15 February 2013

Zimbabwe: Government Crackdown On Private Schools

GOVERNMENT will soon launch a crackdown on unregistered private schools and colleges that have mushroomed in the central business districts and residential areas, an official has said.

Principal director in the Ministry of Education, Arts, Sport, and Culture, Mr Lysias Bowora said they have been casual and reluctant to take action against them over the years because the learning environment in formal schools had deteriorated owing to the exodus of teachers, among other challenges.

He said they will close the schools and assist affected students secure places in formal schools. Mr Bowora said this week while giving oral evidence before the Parliamentary Portfolio Committee on Education, Arts, Sport and Culture.

The committee, chaired by Gokwe MP Cde Dorothy Mangami (Zanu-PF), wanted to know the programmes for the ministry this year.

'Things have now improved, there is no justification for these private schools. They have been surviving because of support from parents.
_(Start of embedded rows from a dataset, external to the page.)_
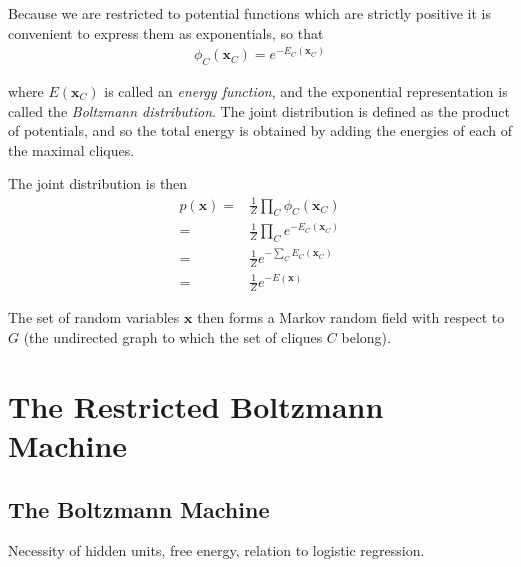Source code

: \documentclass[twoside,english]{uiofysmaster}
\begin{document}
Because we are restricted to potential functions which are strictly positive it is convenient to express them as exponentials, so that
\begin{align}
	\phi_C (\bm{x}_C) = e^{-E_C(\bm{x}_C)}
\end{align}

where $E(\bm{x}_C)$ is called an \textit{energy function}, and the exponential representation is called the \textit{Boltzmann distribution}. The joint distribution is defined as the product of potentials, and so the total energy is obtained by adding the energies of each of the maximal cliques.

The joint distribution is then
\begin{align}
	p(\bm{x}) =& \frac{1}{Z} \prod_C \phi_C (\bm{x}_C) \nonumber \\
	=& \frac{1}{Z} \prod_C e^{-E_C(\bm{x}_C)} \nonumber \\
	=& \frac{1}{Z} e^{-\sum_C E_C(\bm{x}_C)} \nonumber \\
	=& \frac{1}{Z} e^{-E(\bm{x})}
\end{align} 

The set of random variables $\bm{x}$ then forms a Markov random field with respect to $G$ (the undirected graph to which the set of cliques $C$ belong). 






\chapter{The Restricted Boltzmann Machine}

\section{The Boltzmann Machine}

Necessity of hidden units, free energy, relation to logistic regression. \cite{Osogami2017}
\end{document}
We are also considering the route that was taken by the Ministry of Higher and Tertiary Education on colleges to name and shame those operating illegally in newspapers,' said Mr Bowora.

St Mary"s MP Mr Marvellous Khumalo (MDC-T) asked if they had the capacity to absorb those affected students.'Yes, we have the capacity because the policy is that no school is full until it has double sessions,' he said.

Secretary for the ministry, Mrs Constance Chigwamba, said the Zimbabwe Schools Examination Council was owed more than US$2 million by Treasury for the marking of public examinations. She said Zimsec had used some examination fees for Ordinary and Advanced Level last year to pay for the marking of Grade Seven results after Treasury failed to disburse the funds for the marking of Grade Seven which is written for free.

'We had to use fees for O Level to cover the gap and it was a miracle that we were able to release the results on time,' he said.

Zimsec director Esau Nhandara expressed concern on delays by Government in determining the examination fees for O and A level examination for this year.

'We compute a budget of Grade Seven, O and A Level and we religiously submit to the parent ministry for Treasury. Last year, we had to take from what was in the kit and if we don't replenish it we have a problem. The more we take without replenishing the greater the problem,' he said.

'For 2013, there are figures that have been prepared and approved by the board but to realise revenue, fees have to be set. As we speak, we have not yet set exam fees,' he said.

Mutasa North MP Mr David Chimhini (MDC-T) said Government ought to be decisive on whether to provide free examination for Grade Seven or not. Mrs Chigwamba said the problem was not on policy because it was clear that Government said Grade Seven examinations would be free. She said the challenge lied on the release of funds.